● **Your objective**
Only lines with the word "begin" are needed; collect each of them from the listing below.

________________

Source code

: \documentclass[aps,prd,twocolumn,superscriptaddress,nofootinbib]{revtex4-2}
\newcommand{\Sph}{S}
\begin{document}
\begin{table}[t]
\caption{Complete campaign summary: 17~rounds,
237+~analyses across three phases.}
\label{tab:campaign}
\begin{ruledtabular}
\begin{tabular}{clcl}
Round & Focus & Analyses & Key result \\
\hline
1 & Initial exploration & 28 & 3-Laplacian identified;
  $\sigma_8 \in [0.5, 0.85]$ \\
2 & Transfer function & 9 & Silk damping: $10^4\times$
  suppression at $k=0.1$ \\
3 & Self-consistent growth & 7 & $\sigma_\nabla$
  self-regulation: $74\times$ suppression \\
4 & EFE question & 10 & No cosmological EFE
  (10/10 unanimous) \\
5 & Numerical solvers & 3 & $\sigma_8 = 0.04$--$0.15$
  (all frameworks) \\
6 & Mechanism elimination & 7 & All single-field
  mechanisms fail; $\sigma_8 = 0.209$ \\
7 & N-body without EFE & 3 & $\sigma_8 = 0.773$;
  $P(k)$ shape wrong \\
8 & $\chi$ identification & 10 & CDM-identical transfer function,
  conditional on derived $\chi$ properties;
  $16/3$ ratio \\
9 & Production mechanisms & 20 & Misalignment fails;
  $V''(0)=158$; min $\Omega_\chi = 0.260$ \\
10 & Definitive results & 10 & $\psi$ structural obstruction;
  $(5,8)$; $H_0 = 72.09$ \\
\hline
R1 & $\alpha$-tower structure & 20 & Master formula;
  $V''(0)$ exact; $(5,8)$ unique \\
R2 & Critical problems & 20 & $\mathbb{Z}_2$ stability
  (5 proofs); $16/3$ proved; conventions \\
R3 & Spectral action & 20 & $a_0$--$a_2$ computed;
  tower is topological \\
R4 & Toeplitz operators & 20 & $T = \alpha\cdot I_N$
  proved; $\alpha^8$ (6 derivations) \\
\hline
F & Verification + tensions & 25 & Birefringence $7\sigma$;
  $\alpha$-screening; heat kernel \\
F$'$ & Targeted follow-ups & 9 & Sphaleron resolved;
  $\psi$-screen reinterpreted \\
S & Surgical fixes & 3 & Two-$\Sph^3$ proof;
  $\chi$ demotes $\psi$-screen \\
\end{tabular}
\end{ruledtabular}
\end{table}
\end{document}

________________

● **Answer space**
\begin{document}
\begin{table}[t]
\begin{ruledtabular}
\begin{tabular}{clcl}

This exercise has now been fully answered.